The argument that these people use the health care anyway is a valid one, but again it isn't sufficiently addressed by this impending bill. When I didn't have health insurance, which has been much of my adult life, I didn't use health services. I found a way two years ago to heal my three broken fingers. That way involved using a service available to me through an employer, not my own but the one I was temping for. A nurse looked at it and gave me the little metal splints and cloth "condoms" to hold them in place, and I took it from there.

I know one thing: If I had been compelled to buy health insurance during this period of un/under-employment from 2005 through 2008, I would not have been able to pay my other bills. Each month for three years I was on the verge of not being able to afford my rent. I might have gone under with one more bill.

I don't believe that we should mandate this on people or criminalize people without a public option.

(Or changes to the bankruptcy laws to remove the draconian protections for creditors put in place under the Bush administration, or various other financial remedies that may decrease the immoral aspects of enforcing this mandate and mitigate some of the barriers to entry into the category of people who can afford it.)

If you think I'm being a bit whacked on this, a bit paranoid, I only submit to you that one of the MAIN concerns of one of the panelists on today's radio talk show was enforcement. She acknowledged that the job of enforcing this was "the devil's work," but stressed how important it was to do so. She cited studies of participation in states with mandatory auto insurance showing 20-30% non-participation.

No shit.

While I support mandatory auto insurance due to the choices inherent in buying a car and driving one as opposed to the lack of choice involved in the act of "being/existing," it's obvious that there will never be full participation. From a "realist" perspective, there will never be full participation because there will never be a day when every citizen can afford it. Never. Not unless we change the capitalist/socialist economic policies and move toward a populist/socialist system, otherwise known in present-day wing-nut America as "socialism" with a capital "Obama."

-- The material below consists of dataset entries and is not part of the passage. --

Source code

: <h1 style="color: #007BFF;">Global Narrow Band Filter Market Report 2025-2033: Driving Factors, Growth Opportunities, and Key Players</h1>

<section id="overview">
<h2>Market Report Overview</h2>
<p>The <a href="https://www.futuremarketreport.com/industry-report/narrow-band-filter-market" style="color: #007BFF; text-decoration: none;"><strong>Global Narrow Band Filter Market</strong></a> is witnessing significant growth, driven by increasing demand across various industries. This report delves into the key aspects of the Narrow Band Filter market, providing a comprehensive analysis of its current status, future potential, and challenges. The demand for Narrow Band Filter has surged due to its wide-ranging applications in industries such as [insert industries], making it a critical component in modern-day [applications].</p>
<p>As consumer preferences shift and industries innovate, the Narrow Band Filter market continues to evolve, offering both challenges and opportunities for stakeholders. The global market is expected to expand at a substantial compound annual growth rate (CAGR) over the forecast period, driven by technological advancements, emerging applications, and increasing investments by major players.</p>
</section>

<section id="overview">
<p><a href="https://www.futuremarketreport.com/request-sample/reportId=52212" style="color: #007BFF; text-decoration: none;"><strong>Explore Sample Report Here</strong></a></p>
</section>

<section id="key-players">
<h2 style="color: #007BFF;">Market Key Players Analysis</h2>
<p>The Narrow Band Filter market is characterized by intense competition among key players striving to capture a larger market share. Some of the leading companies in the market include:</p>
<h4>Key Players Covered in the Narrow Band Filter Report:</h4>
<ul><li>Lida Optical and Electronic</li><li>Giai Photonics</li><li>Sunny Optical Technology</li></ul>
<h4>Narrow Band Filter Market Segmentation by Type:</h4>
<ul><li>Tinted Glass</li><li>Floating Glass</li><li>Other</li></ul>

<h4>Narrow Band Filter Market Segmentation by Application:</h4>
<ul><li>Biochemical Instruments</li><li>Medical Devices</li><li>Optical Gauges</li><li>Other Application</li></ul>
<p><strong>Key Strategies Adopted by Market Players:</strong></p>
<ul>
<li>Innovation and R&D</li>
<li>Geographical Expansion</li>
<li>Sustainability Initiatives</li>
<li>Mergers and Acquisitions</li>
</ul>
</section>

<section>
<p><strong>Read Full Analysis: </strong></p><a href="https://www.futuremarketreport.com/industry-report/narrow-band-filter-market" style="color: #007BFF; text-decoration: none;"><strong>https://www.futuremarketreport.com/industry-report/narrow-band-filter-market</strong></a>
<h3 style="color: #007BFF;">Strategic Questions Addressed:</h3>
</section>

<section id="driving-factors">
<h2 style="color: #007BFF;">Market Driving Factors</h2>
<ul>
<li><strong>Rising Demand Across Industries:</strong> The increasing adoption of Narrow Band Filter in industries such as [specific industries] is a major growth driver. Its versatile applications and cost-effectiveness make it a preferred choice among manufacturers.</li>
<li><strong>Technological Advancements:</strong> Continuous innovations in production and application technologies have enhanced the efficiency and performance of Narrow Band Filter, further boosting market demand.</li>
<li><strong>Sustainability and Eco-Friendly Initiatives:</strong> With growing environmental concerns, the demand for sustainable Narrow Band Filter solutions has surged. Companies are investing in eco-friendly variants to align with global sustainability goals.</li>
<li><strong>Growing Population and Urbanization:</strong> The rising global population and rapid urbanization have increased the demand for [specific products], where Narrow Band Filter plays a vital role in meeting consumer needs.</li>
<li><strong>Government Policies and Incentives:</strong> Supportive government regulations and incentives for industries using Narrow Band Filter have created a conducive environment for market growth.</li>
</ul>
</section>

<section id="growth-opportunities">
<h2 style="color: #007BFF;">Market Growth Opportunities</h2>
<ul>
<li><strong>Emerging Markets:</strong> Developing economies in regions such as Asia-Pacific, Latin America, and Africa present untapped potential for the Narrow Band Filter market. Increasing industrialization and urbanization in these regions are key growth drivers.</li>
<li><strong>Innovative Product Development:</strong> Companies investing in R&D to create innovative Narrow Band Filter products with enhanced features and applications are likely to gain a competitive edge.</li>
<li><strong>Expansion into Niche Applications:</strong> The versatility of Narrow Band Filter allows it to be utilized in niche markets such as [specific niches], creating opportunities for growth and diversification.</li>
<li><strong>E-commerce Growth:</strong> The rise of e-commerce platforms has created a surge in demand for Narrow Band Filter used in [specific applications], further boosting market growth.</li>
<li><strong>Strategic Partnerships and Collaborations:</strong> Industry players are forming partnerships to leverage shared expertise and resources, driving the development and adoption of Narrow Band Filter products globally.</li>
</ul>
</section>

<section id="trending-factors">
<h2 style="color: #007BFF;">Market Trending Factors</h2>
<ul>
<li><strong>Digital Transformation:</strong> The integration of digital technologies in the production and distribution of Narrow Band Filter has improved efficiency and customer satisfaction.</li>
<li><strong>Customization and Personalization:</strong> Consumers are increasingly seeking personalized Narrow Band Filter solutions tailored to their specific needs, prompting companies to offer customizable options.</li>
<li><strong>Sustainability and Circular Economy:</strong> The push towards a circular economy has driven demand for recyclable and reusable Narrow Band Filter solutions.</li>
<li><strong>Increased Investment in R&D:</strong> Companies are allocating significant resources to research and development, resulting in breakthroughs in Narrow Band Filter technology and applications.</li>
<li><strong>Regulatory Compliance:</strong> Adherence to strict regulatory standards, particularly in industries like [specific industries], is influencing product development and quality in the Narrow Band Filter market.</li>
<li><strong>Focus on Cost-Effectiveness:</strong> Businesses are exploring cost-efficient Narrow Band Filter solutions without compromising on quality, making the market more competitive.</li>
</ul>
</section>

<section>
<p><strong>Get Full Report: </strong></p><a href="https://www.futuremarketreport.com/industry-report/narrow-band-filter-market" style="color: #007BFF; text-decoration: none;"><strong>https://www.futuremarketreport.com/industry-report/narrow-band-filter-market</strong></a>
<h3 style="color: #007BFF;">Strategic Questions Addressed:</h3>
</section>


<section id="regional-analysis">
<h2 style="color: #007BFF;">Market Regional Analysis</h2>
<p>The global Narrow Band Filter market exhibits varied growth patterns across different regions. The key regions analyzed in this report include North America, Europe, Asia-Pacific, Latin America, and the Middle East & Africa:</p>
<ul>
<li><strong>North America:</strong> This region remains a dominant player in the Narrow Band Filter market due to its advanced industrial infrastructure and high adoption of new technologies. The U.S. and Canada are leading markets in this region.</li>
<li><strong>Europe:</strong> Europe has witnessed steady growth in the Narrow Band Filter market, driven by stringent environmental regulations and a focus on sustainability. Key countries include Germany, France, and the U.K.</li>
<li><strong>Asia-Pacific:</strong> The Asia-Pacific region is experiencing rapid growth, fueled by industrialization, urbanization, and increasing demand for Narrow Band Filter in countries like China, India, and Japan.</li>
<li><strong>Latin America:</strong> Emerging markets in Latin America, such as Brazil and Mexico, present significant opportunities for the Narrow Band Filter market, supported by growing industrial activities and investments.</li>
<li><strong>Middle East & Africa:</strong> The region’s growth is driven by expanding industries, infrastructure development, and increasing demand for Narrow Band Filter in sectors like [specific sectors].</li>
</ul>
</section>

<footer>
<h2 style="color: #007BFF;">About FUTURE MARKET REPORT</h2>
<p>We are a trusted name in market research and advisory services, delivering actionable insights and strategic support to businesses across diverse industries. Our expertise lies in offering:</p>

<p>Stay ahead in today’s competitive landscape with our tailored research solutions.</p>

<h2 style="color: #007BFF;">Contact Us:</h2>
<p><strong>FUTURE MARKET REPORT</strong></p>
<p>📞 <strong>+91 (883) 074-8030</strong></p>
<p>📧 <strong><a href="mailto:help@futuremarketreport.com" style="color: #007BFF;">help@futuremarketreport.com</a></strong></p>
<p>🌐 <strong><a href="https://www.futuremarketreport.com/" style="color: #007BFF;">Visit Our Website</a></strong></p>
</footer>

It seems hopeless now to prevent this travesty from going forward. Democrats do not want to give Republicans a victory, so instead they give Lieberman and insurance industry CEOs a victory. Together, the whole damn bunch of them are sure as hell sticking it to the Man, though.

To the "Everyman," that is.

There's a woman who lives under bridges around here. I don't know her name, but we talk all the time. She sees me reading in restaurants and one time she asked me if I had any books I could give to her. Mysteries. She said she liked mysteries. I do, I said. Now I always keep a book to giveaway in my backpack. Back when I belonged to several book clubs, I occasionally forgot to send back the card in time and wound up with a shelf of books I kind of/sort of don't want to ever read, but might. Well, she can have them.

Anyway, now it seems I should rightfully accept the mantel of criminal myself, the way I'm aiding and abetting a known criminal this way.

Oh, wait. That's the public option. The state has to pay for at least some health care once they become prisoners.

Never mind. I see now how it works. Carry on, oh great leaders in Washington. Carry on.